## Task directions
In the listing that follows, locate the line containing "K. Cotter Internship" and the line containing "2018, Sep 2019\\". Retype exactly those two lines and every line between them, and nothing more.

════════════════════

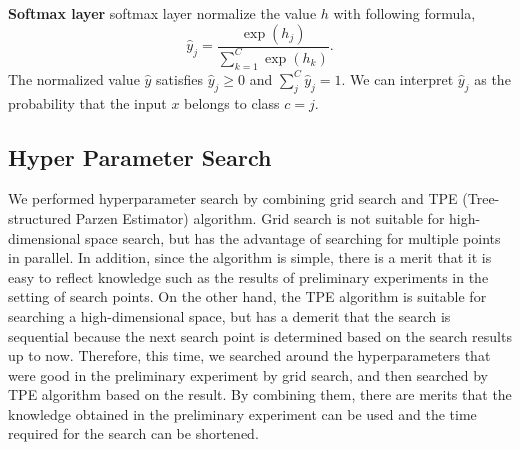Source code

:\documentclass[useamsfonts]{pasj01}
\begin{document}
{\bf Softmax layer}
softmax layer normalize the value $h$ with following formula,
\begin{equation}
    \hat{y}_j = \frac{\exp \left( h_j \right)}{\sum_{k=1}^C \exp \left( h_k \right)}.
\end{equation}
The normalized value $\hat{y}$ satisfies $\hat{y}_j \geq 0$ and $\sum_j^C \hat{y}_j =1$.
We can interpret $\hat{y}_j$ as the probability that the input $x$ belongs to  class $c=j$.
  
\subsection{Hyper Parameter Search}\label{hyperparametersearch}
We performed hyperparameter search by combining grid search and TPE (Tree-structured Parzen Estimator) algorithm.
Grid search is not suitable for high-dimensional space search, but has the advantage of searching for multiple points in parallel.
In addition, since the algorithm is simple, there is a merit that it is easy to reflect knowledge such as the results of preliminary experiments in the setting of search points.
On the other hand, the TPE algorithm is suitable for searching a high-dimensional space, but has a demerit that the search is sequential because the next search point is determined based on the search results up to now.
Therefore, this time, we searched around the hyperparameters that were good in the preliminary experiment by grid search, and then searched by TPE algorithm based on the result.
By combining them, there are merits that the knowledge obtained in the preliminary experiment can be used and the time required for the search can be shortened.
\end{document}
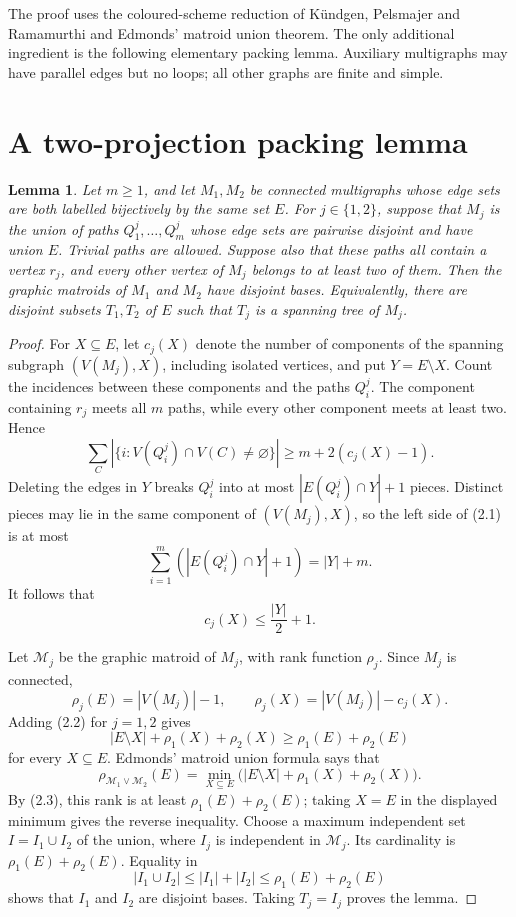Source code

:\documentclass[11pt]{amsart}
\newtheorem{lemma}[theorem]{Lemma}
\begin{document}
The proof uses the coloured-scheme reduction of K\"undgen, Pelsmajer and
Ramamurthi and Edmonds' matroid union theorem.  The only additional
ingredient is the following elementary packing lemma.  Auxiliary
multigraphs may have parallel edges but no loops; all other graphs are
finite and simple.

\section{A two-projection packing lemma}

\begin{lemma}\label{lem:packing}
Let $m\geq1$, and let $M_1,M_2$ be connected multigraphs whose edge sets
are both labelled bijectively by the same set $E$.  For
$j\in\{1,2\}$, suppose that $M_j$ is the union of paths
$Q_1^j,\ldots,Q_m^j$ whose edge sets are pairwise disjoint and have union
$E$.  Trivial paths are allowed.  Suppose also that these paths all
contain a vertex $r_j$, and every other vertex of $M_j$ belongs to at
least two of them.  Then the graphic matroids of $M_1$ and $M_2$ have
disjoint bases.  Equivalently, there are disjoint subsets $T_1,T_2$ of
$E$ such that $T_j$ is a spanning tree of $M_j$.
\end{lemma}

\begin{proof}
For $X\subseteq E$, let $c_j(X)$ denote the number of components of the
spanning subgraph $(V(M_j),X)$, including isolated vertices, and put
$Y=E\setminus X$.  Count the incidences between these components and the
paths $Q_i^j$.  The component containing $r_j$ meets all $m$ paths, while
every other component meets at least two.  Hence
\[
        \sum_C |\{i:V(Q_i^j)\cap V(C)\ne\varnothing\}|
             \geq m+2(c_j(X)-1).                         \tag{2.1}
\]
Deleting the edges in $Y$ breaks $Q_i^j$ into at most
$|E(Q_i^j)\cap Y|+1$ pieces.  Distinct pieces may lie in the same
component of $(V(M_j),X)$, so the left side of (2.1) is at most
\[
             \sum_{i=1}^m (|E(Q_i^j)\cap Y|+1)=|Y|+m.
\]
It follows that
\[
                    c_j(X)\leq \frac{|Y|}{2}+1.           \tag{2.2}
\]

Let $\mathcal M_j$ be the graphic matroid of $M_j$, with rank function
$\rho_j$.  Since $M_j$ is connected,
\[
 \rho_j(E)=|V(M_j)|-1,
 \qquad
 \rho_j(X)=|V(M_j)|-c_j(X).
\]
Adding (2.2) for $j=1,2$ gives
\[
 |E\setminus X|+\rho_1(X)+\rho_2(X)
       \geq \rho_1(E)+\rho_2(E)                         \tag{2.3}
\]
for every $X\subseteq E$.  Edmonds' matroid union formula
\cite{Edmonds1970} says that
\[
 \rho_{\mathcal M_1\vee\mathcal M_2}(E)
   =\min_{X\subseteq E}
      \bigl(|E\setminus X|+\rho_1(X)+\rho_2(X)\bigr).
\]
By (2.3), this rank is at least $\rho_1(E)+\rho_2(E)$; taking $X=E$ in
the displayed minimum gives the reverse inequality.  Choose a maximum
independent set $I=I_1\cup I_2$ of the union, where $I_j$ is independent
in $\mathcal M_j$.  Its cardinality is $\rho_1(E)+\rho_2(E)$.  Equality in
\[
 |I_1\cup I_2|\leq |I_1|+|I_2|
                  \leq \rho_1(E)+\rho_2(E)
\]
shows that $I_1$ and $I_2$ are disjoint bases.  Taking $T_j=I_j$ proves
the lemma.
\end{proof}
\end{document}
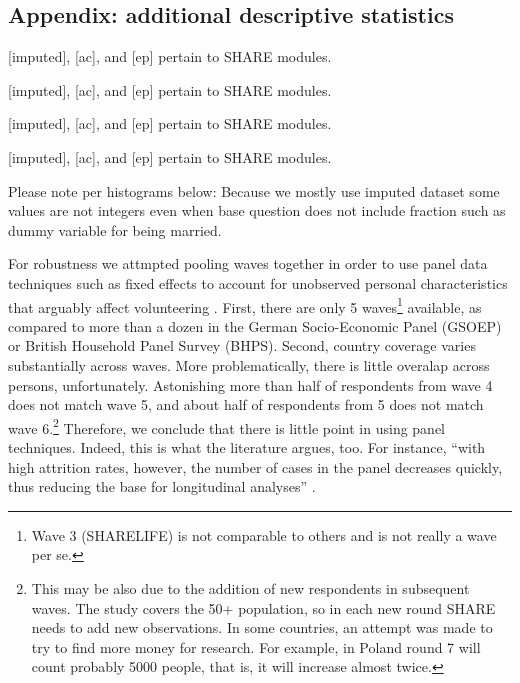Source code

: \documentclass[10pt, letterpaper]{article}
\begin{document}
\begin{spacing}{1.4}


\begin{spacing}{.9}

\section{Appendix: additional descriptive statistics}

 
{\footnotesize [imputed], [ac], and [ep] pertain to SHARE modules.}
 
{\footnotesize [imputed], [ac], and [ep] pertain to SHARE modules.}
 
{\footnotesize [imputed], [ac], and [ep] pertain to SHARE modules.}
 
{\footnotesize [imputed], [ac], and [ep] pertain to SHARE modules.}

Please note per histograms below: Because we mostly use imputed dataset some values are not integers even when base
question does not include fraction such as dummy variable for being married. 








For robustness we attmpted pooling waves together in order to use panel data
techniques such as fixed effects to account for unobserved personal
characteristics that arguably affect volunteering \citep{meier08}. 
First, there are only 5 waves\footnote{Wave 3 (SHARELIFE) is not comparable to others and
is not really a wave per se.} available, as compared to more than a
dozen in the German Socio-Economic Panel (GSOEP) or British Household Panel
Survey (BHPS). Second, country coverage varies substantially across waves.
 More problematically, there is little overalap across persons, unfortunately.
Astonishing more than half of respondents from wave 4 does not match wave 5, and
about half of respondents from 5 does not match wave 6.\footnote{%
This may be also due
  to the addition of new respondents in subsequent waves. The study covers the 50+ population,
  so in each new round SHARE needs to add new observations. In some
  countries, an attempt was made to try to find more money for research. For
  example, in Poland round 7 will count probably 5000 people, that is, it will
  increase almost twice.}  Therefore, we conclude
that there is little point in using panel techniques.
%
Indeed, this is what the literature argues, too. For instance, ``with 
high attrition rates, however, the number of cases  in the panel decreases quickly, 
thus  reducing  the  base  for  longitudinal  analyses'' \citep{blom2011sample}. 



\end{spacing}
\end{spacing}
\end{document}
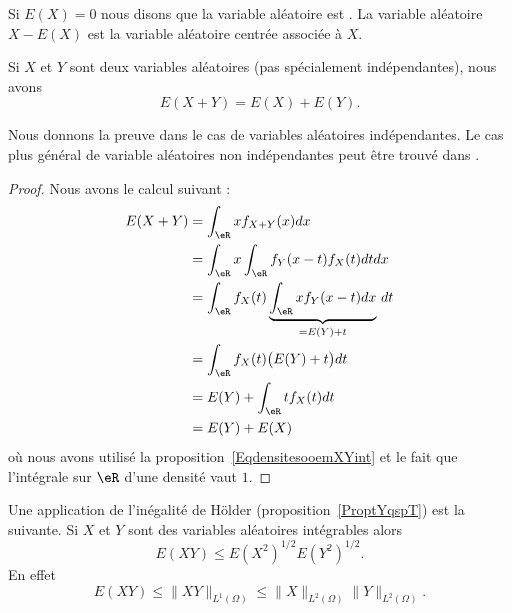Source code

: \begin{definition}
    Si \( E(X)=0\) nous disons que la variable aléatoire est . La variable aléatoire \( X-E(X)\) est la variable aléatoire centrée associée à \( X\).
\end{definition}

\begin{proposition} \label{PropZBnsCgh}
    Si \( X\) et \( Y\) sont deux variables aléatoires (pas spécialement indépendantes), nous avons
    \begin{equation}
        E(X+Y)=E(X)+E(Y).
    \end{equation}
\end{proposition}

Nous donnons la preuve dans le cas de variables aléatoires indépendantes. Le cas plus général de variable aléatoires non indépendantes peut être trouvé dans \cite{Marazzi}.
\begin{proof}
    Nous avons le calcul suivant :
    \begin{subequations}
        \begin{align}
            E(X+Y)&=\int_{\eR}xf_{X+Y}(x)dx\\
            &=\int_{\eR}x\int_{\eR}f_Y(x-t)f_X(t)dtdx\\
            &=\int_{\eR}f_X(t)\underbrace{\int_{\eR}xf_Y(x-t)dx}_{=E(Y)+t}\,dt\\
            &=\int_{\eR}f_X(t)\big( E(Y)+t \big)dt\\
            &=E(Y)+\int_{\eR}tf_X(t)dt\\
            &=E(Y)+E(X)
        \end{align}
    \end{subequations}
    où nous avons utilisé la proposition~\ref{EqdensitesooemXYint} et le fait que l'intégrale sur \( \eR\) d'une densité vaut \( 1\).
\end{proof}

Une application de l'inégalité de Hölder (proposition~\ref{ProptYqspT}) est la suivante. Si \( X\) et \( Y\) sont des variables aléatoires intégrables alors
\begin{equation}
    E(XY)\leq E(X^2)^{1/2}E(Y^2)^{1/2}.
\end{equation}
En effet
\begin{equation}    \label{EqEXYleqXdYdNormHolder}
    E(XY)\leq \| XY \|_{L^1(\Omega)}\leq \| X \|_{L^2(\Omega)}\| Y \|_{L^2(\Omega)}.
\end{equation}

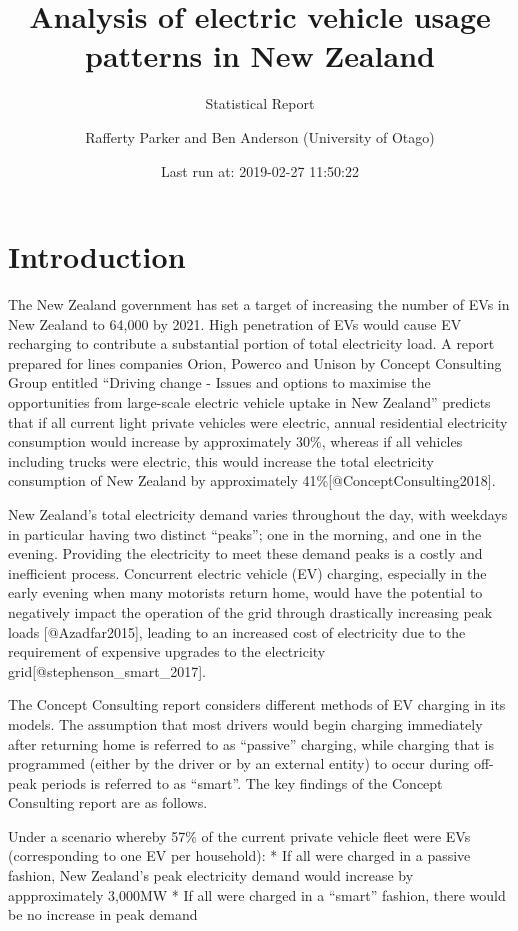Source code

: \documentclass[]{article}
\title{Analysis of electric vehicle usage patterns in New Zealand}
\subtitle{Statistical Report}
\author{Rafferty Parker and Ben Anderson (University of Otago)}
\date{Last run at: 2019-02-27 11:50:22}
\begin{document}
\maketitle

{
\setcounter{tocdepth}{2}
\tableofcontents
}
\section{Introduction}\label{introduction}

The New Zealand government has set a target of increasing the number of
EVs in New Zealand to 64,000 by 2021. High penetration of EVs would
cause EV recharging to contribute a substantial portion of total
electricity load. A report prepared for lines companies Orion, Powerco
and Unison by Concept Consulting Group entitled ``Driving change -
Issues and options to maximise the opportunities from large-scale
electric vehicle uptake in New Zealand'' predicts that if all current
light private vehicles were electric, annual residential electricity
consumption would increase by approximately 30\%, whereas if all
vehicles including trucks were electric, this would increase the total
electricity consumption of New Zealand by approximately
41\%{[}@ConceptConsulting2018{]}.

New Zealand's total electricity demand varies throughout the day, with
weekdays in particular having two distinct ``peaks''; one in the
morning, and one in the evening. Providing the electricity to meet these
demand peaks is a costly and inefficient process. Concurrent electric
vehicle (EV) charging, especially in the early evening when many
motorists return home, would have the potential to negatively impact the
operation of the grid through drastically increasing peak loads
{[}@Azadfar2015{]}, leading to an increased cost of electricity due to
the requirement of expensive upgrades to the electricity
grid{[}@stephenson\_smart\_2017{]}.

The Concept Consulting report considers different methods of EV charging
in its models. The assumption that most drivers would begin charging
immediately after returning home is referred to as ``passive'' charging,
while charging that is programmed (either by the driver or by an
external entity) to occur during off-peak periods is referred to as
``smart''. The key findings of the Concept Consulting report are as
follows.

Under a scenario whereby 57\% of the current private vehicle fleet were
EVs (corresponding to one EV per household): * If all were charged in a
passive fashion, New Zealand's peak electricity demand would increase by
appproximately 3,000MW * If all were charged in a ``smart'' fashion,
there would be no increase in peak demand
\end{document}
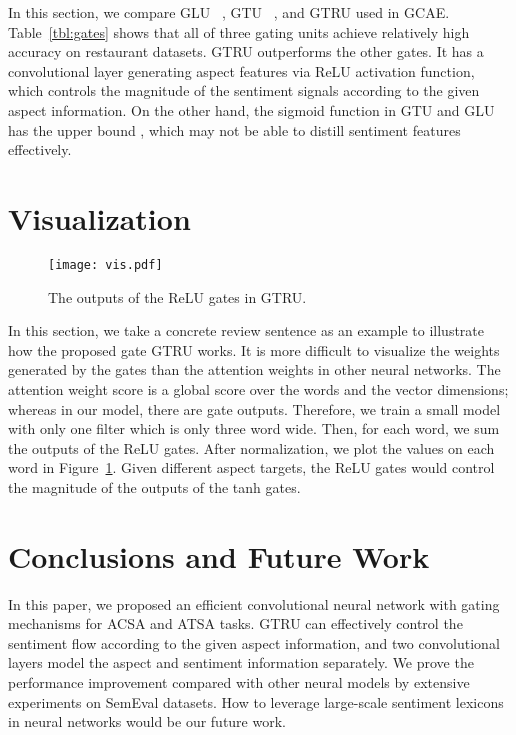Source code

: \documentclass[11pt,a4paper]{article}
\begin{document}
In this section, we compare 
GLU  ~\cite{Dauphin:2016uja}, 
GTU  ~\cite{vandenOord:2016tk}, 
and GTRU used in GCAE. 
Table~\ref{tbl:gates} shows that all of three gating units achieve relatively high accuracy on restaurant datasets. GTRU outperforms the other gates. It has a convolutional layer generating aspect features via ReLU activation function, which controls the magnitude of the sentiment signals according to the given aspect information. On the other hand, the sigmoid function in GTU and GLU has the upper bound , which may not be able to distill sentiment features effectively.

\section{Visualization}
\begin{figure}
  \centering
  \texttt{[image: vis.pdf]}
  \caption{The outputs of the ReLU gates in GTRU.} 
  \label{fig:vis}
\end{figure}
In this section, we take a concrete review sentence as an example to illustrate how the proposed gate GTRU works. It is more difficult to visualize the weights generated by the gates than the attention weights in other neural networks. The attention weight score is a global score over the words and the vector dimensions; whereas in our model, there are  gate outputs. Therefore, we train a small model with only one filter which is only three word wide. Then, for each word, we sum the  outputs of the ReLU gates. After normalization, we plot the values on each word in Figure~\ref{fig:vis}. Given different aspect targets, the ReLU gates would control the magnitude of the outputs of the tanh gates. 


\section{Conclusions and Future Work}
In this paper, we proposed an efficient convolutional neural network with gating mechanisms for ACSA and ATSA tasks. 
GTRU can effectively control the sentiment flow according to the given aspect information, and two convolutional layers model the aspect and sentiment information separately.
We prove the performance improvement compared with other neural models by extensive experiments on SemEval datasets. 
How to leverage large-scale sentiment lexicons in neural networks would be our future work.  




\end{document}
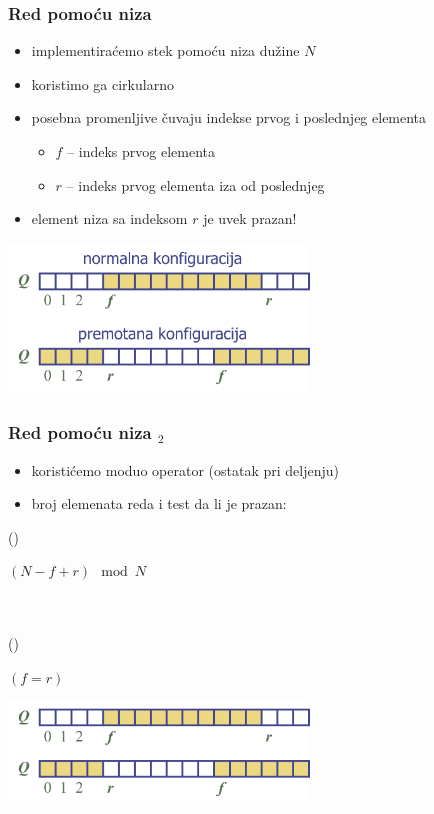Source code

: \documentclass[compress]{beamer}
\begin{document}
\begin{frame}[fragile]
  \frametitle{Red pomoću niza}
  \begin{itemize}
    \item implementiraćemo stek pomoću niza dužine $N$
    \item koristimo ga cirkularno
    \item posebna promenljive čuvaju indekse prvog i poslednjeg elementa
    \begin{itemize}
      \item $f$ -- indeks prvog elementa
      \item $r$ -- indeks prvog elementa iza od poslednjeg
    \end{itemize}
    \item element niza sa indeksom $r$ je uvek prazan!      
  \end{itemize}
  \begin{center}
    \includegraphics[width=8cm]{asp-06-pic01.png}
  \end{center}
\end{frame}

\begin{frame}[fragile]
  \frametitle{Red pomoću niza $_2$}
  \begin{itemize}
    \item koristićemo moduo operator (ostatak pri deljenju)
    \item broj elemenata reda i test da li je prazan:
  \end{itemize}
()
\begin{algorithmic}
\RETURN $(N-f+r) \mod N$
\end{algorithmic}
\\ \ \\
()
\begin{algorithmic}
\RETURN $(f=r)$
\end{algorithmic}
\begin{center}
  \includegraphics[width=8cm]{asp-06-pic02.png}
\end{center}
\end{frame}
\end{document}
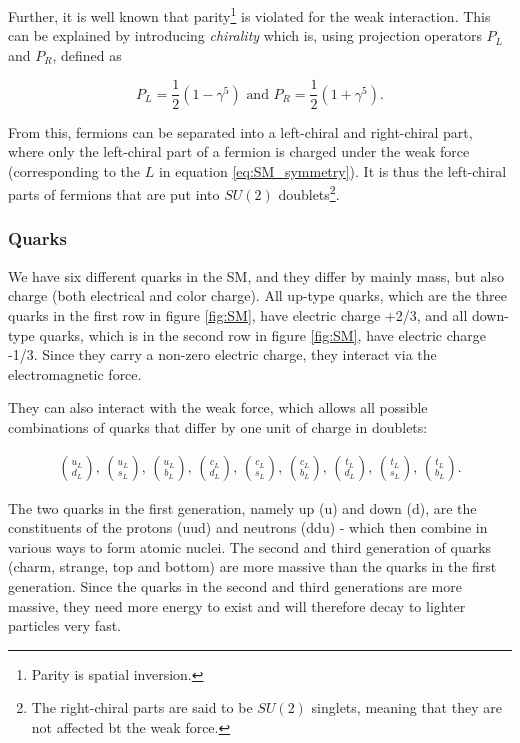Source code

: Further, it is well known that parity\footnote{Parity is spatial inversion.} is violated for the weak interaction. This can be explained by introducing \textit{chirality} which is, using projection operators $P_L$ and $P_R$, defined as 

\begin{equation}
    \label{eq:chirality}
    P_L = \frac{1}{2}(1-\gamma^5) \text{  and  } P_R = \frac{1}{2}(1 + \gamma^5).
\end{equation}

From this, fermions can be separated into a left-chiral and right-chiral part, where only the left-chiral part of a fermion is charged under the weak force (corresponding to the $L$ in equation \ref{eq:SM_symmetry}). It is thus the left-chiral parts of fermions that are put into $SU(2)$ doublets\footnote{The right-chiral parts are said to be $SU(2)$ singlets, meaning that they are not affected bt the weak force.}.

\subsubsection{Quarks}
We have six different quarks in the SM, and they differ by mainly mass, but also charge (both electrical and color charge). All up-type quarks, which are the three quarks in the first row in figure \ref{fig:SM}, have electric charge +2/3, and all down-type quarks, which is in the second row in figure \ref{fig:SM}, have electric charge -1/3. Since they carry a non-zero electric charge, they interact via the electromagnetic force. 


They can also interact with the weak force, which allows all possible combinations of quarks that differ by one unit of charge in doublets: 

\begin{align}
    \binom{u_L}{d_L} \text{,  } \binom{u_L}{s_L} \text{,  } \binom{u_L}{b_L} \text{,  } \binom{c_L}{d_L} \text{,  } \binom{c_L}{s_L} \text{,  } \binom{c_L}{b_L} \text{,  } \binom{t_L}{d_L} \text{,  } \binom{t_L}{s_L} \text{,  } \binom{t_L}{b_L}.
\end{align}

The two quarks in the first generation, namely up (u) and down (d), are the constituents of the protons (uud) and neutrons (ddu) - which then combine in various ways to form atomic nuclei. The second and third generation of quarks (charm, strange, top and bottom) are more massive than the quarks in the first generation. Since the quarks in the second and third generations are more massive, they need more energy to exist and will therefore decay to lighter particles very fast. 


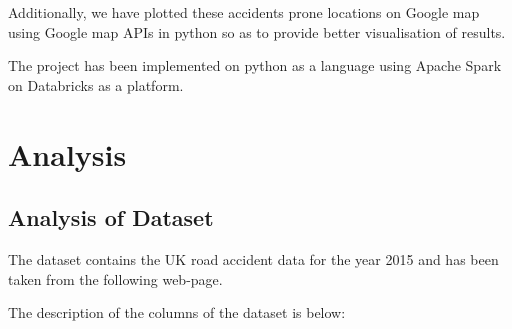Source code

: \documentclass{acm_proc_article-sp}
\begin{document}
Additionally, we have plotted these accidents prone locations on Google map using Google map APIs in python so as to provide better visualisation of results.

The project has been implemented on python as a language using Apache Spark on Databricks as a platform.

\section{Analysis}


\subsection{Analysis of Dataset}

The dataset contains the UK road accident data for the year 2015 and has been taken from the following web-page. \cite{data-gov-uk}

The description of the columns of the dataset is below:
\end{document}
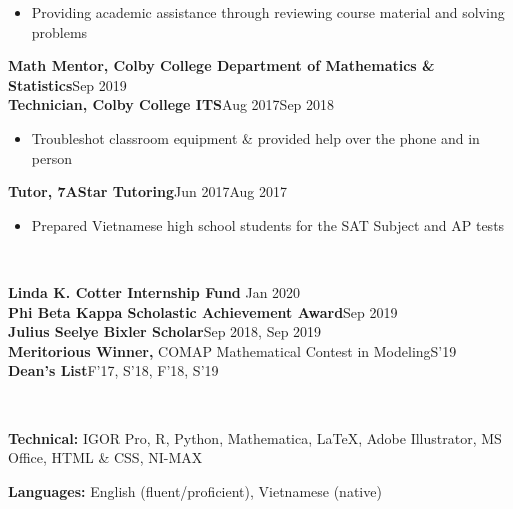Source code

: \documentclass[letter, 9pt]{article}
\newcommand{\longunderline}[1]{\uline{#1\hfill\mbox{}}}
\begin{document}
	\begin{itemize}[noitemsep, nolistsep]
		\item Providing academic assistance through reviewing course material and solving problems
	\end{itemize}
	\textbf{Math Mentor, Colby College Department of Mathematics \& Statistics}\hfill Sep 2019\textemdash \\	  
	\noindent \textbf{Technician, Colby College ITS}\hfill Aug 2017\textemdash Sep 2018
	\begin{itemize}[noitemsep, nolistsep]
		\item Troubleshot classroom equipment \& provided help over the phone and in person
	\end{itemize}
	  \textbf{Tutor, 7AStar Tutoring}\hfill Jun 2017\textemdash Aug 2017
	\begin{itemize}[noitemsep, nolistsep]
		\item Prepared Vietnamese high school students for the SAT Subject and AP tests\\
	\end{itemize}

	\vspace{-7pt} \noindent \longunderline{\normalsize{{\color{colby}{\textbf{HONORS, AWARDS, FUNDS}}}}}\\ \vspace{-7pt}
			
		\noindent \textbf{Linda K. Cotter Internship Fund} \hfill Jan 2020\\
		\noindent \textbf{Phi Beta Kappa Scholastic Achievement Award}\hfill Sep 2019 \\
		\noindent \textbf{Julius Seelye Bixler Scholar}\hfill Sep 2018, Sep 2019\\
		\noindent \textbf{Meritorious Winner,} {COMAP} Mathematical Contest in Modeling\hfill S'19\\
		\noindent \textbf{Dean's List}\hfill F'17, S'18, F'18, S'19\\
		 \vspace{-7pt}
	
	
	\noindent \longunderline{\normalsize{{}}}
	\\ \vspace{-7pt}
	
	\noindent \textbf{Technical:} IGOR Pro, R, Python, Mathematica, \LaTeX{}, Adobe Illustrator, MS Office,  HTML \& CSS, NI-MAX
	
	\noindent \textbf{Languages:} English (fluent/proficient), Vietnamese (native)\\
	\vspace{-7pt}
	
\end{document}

════════════════════

## Your solution
		\noindent \textbf{Linda K. Cotter Internship Fund} \hfill Jan 2020\\
		\noindent \textbf{Phi Beta Kappa Scholastic Achievement Award}\hfill Sep 2019 \\
		\noindent \textbf{Julius Seelye Bixler Scholar}\hfill Sep 2018, Sep 2019\\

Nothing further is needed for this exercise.